Graphing the Distribution of English Letters.

David Taylor at prooffreader.com (“data hacking and sundry curiosities”) posted back in 2014 a very nice graph titled “Distribution of English letters toward beginning, middle and end of words.” He adds:

I’ve had many “oh, yeah” moments looking over the graphs. For example, words almost never begin with “x”, but it’s quite common as the second letter. There’s a little hump near the beginning of “u” that’s caused by its proximity to “q”, which is most common at the beginning of a word. When you remove “q” from the dataset, the hump disappears. “F” occurs toward the extremes, especially in prepositions (“for”, “from”, “of”, “off”) but rarely just before the middle.

A final thought: the most common word in the English language is “the”, which makes up about 6% of most corpuses (sorry, corpora).
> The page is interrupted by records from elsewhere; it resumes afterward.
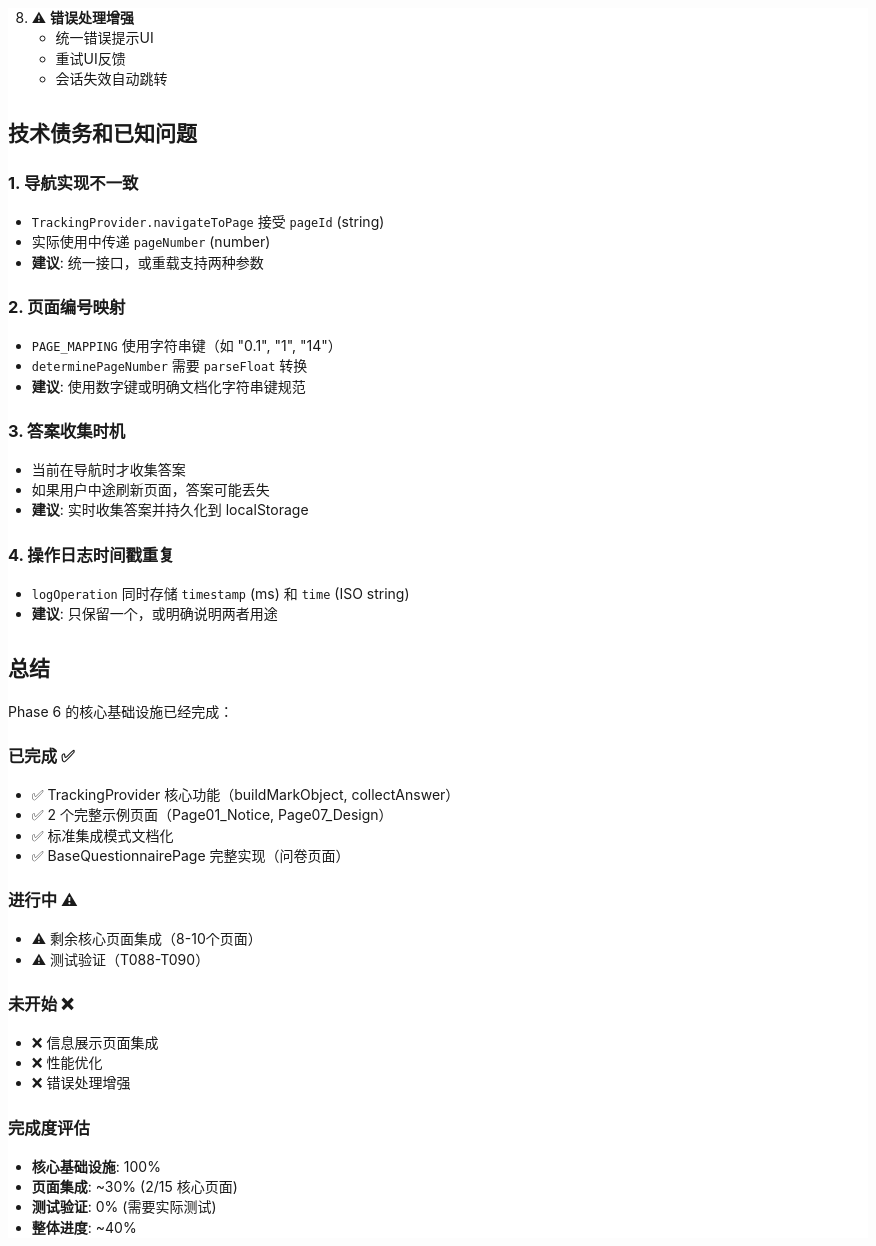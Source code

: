 8. ⚠️ **错误处理增强**
   - 统一错误提示UI
   - 重试UI反馈
   - 会话失效自动跳转

## 技术债务和已知问题

### 1. 导航实现不一致

- `TrackingProvider.navigateToPage` 接受 `pageId` (string)
- 实际使用中传递 `pageNumber` (number)
- **建议**: 统一接口，或重载支持两种参数

### 2. 页面编号映射

- `PAGE_MAPPING` 使用字符串键（如 "0.1", "1", "14"）
- `determinePageNumber` 需要 `parseFloat` 转换
- **建议**: 使用数字键或明确文档化字符串键规范

### 3. 答案收集时机

- 当前在导航时才收集答案
- 如果用户中途刷新页面，答案可能丢失
- **建议**: 实时收集答案并持久化到 localStorage

### 4. 操作日志时间戳重复

- `logOperation` 同时存储 `timestamp` (ms) 和 `time` (ISO string)
- **建议**: 只保留一个，或明确说明两者用途

## 总结

Phase 6 的核心基础设施已经完成：

### 已完成 ✅
- ✅ TrackingProvider 核心功能（buildMarkObject, collectAnswer）
- ✅ 2 个完整示例页面（Page01_Notice, Page07_Design）
- ✅ 标准集成模式文档化
- ✅ BaseQuestionnairePage 完整实现（问卷页面）

### 进行中 ⚠️
- ⚠️ 剩余核心页面集成（8-10个页面）
- ⚠️ 测试验证（T088-T090）

### 未开始 ❌
- ❌ 信息展示页面集成
- ❌ 性能优化
- ❌ 错误处理增强

### 完成度评估
- **核心基础设施**: 100%
- **页面集成**: ~30% (2/15 核心页面)
- **测试验证**: 0% (需要实际测试)
- **整体进度**: ~40%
But according to these graphs, the most representative word is “toe”.

What fun!

Comments

  1. marie-lucie says:

    I am a fan of cryptograms (essentially letter-replacement puzzles, mostly in sentences) and in trying to solve them you learn to become very conscious of such distributions. Solving crossword puzzles involves distributions too, but as most of them deal with single words rather than sentences, very common function words like the or an, which affect the overall distribution of the letters that make them up, rarely occur in those puzzles.

  2. f,s are more common initially and finally, whereas v,z are more common medially. Huh.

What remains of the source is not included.